Bringing out the bloody bat?
The defendant is toast.
Prosecutors unveil bat used in bludgeoning death
Of the two young men who confessed to fatally beating a West Side storeowner with a baseball bat, Christopher Rosales always appeared to be the ringleader, a detective testified Thursday.
“He was much more articulate, confident and seemed to be in control,” Detective Tim Angell said as he took the witness stand for the second consecutive day in Rosales' murder trial.
Rosales, 22, faces up to life in prison if found guilty of murdering John Florez, the 66-year-old owner of Videos Mexicanos, where Rosales sometimes worked and lived.
Police found Florez's partially nude and badly beaten body inside his Ruiz Street store on June 22, 2007. Co-defendant Matthew Gravlin, who is still awaiting trial for his part in the slaying, was standing outside the store during the grisly discovery. During an interview with police a short time later, the 20-year-old immediately implicated himself and Rosales.
But Angell testified Thursday that Gravlin, who had also lived and worked at the store, appeared to be easily led. Although Gravlin knew details of the murder that made it apparent he was present, Angell said he was concerned about the co-defendant's mental health.

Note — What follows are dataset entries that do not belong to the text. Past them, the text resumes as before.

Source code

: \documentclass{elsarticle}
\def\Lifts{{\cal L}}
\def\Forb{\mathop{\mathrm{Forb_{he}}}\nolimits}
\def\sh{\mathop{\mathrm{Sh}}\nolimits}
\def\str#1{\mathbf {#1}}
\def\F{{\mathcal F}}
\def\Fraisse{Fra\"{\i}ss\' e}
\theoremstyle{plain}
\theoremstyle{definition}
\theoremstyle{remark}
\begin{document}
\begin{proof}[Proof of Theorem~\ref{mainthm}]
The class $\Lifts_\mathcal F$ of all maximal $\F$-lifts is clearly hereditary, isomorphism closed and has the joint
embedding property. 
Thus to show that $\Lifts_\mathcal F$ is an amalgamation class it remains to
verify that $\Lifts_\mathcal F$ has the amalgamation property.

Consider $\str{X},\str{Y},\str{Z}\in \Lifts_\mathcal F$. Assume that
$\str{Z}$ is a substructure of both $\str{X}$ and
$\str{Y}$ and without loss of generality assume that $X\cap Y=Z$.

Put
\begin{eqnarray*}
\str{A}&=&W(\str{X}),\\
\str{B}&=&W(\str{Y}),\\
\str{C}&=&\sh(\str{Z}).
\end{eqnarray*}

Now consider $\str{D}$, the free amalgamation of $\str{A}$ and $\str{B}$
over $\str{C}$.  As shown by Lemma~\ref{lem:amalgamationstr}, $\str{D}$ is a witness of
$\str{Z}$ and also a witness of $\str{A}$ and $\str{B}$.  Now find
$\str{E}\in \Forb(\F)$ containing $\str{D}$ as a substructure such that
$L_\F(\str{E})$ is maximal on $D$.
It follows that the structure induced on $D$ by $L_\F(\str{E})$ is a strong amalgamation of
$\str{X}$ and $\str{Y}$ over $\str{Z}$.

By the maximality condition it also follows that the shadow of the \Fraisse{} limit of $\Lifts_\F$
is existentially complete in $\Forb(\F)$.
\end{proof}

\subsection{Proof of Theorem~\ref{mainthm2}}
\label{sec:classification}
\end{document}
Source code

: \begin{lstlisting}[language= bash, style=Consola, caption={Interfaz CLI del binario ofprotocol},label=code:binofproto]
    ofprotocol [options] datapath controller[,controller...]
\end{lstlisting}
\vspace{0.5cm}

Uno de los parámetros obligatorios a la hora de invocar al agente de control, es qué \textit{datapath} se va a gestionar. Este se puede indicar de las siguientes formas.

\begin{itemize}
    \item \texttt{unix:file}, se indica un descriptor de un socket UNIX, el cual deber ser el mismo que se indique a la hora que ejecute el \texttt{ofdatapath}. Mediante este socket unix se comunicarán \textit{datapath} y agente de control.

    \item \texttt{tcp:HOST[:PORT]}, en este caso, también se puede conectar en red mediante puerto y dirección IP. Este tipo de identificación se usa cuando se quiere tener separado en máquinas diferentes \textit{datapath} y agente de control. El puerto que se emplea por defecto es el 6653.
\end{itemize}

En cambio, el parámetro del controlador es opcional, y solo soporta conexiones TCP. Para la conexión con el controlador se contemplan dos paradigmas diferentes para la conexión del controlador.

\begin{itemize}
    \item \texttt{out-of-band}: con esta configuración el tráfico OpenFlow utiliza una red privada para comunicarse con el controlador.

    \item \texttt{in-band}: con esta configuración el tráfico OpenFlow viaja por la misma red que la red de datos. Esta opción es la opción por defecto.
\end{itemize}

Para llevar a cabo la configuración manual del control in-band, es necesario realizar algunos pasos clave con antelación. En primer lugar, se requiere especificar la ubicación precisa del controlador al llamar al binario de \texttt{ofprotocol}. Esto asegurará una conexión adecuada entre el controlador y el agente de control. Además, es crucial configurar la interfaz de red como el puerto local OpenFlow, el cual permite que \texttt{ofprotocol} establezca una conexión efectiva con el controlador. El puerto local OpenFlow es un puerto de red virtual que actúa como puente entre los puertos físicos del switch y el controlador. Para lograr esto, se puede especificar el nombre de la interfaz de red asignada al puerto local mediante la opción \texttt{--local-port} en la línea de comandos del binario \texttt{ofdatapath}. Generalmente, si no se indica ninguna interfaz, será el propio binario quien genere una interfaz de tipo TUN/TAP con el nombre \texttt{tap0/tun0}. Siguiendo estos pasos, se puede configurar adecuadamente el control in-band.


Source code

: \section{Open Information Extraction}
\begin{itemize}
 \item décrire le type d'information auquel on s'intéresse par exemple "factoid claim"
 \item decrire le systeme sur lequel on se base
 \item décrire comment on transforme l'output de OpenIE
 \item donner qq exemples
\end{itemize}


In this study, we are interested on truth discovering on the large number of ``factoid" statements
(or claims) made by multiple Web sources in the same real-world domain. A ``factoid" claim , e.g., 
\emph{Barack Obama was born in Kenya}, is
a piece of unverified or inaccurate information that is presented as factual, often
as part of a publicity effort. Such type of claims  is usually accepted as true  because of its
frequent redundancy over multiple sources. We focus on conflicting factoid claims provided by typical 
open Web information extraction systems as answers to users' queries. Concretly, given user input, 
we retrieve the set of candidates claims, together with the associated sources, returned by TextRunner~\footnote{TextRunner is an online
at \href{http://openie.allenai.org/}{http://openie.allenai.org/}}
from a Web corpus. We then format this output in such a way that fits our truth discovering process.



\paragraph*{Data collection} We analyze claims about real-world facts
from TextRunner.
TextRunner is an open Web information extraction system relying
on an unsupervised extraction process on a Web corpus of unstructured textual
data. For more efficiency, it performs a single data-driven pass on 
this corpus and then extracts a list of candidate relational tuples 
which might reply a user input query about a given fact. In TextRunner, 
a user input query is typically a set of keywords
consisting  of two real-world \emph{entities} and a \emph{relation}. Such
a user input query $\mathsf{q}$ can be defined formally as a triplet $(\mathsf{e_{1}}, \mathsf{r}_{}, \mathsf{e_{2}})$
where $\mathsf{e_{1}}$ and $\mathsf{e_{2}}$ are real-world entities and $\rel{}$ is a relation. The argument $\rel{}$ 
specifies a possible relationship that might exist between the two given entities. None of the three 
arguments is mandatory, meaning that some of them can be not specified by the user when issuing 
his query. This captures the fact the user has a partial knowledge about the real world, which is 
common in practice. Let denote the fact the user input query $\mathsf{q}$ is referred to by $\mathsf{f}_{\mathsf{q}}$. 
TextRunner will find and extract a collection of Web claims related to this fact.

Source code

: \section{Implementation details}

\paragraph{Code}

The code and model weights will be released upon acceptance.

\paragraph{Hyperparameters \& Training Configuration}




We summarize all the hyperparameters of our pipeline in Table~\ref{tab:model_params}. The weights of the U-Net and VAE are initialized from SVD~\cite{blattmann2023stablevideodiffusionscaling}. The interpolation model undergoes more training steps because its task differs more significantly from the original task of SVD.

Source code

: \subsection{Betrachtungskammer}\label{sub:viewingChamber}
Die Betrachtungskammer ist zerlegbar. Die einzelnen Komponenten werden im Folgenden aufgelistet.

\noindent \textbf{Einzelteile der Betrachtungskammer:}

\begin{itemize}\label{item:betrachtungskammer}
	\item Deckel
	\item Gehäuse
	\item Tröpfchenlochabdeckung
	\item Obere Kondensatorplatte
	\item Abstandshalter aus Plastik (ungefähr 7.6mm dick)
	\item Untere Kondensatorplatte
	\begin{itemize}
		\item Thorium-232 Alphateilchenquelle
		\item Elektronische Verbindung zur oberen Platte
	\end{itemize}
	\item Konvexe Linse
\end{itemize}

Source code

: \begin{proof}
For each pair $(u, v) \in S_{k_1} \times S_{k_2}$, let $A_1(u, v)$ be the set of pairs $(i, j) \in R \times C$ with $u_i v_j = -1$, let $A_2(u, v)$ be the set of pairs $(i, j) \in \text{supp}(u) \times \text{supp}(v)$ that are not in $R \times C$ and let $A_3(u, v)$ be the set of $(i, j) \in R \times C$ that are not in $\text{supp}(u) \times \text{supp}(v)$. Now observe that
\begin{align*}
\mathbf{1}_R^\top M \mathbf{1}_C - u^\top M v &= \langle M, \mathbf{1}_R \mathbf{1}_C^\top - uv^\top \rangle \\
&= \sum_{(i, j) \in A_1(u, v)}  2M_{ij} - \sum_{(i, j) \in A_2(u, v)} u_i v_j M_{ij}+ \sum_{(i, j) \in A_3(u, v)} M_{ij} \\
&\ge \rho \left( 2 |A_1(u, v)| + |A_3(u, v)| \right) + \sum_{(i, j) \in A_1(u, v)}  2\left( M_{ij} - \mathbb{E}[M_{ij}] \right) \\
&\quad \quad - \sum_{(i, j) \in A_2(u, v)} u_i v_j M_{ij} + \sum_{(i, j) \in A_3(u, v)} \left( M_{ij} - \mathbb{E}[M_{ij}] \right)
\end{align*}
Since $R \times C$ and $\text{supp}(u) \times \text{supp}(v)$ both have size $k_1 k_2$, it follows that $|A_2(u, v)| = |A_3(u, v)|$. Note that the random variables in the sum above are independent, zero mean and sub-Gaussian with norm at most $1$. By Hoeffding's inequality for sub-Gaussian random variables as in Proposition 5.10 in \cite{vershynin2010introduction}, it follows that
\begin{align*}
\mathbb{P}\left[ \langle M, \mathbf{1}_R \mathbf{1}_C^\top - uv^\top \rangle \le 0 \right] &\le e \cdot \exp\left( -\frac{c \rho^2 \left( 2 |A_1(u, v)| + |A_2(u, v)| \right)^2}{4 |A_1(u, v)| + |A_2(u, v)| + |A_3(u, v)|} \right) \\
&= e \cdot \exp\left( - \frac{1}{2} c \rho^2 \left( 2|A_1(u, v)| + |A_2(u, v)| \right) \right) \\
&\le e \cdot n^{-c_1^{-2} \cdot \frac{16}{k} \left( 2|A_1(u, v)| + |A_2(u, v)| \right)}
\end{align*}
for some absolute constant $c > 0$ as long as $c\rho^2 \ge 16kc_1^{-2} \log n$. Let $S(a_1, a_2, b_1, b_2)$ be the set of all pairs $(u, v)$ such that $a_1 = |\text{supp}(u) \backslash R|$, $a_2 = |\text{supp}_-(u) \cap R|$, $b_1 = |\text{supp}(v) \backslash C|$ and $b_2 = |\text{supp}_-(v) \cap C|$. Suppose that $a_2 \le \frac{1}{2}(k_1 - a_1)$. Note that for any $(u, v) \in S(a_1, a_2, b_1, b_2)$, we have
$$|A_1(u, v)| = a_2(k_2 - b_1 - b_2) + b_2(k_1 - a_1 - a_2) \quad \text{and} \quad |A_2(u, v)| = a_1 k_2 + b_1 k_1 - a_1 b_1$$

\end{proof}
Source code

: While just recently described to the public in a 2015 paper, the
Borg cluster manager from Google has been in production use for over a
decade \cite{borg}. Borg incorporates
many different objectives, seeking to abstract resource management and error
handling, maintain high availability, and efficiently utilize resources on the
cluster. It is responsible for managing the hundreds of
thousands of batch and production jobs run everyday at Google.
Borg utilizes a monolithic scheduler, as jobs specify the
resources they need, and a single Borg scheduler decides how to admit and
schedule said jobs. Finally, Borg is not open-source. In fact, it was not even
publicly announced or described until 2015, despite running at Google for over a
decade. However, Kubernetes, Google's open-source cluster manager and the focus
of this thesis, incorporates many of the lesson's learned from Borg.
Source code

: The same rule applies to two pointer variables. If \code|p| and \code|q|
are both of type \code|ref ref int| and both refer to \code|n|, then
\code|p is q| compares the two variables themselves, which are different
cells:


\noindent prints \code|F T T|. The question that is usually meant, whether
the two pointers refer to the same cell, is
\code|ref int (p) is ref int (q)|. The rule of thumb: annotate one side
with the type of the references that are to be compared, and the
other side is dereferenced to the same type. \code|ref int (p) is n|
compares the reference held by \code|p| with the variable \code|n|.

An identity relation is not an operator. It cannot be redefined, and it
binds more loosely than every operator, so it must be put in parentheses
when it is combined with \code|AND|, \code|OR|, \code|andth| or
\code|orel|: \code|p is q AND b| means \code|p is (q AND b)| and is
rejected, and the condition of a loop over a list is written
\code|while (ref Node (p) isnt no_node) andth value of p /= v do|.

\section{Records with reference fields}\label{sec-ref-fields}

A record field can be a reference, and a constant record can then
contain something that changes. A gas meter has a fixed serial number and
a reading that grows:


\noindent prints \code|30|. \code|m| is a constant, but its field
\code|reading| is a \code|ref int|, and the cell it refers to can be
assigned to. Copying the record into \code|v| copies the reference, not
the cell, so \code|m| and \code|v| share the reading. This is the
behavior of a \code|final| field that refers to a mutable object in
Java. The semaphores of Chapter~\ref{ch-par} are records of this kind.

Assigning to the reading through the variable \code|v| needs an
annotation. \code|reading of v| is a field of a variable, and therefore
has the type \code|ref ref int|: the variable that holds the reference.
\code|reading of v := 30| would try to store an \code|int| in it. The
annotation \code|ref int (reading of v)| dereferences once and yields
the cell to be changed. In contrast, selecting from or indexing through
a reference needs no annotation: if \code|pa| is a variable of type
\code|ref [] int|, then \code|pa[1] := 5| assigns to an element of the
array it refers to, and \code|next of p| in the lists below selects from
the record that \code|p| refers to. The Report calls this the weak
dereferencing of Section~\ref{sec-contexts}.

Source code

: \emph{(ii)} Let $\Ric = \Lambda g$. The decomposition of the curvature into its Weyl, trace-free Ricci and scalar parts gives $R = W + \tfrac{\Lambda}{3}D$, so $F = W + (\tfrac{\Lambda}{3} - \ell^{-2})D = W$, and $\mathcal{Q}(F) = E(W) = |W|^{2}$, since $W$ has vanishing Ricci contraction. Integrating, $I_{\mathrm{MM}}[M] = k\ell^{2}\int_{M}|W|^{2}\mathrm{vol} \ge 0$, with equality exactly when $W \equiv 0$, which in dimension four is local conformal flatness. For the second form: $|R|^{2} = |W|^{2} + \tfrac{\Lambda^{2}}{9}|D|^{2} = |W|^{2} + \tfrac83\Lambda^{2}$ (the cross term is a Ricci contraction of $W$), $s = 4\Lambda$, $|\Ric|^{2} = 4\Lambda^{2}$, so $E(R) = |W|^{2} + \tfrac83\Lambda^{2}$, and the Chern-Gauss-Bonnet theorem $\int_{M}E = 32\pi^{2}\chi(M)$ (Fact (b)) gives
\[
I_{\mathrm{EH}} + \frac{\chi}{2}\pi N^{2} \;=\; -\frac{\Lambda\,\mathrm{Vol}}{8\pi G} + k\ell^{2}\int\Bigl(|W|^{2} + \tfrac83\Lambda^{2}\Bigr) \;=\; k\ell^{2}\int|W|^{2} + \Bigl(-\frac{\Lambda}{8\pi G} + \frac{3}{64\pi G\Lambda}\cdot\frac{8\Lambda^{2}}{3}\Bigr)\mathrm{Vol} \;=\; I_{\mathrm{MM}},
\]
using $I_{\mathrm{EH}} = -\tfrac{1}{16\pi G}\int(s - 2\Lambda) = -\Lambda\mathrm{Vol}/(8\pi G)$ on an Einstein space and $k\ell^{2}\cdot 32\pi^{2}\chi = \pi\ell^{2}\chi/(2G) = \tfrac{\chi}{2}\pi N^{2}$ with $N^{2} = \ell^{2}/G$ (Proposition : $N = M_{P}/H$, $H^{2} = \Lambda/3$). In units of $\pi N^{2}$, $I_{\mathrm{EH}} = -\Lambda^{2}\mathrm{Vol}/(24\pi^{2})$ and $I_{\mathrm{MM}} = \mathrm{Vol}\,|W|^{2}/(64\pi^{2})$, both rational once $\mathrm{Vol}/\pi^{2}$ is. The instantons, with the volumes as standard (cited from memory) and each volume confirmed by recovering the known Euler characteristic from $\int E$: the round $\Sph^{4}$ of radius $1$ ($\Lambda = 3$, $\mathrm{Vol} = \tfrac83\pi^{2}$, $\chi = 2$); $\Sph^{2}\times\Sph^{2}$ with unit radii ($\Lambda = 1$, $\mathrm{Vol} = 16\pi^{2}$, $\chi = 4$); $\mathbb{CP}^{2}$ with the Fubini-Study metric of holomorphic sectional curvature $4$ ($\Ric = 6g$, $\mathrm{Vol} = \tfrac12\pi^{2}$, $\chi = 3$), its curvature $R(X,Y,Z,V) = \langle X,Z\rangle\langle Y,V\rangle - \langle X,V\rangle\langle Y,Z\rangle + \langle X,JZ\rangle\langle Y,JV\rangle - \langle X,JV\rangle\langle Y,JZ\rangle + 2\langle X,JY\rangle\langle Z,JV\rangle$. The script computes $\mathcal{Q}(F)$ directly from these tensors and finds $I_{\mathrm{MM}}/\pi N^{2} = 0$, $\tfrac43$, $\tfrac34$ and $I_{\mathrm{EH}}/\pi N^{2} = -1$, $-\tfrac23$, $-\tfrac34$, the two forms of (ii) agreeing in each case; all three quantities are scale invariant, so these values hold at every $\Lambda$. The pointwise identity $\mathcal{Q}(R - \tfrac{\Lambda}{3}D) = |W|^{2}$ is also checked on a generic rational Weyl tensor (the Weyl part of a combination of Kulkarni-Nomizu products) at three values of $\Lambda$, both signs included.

Rosales initially told investigators he began beating Florez with a bat because the older man had been making sexual advances toward him. He later changed his story — stating that Gravlin did the swinging and that the beating had nothing to do with the victim's sexuality.
Defense attorneys Suzanne Kramer and Brian Smith haven't had a chance to call witnesses on their client's behalf. But the attorneys appeared to suggest during cross-examination that Rosales' first assertion — that he was the victim of sexual harassment — was the truth.
Prosecutors Miguel Najera and Ashley Botard also called to the witness stand a DNA expert and two women who said Rosales confessed the crime to them as well. The chances that blood found on Rosales' shorts belonged to anyone other than Florez are one in 304 trillion, said Robert Sailors, a forensic scientist with the Bexar County Criminal Investigation Laboratory.
Prosecutors also slipped on rubber gloves as they unveiled for jurors the wooden Louisville Slugger bat found at the scene of Florez's death — the victim's blood still smeared across its barrel.
Jurors in the 379th District Courtroom are expected to begin deliberating the case Friday afternoon.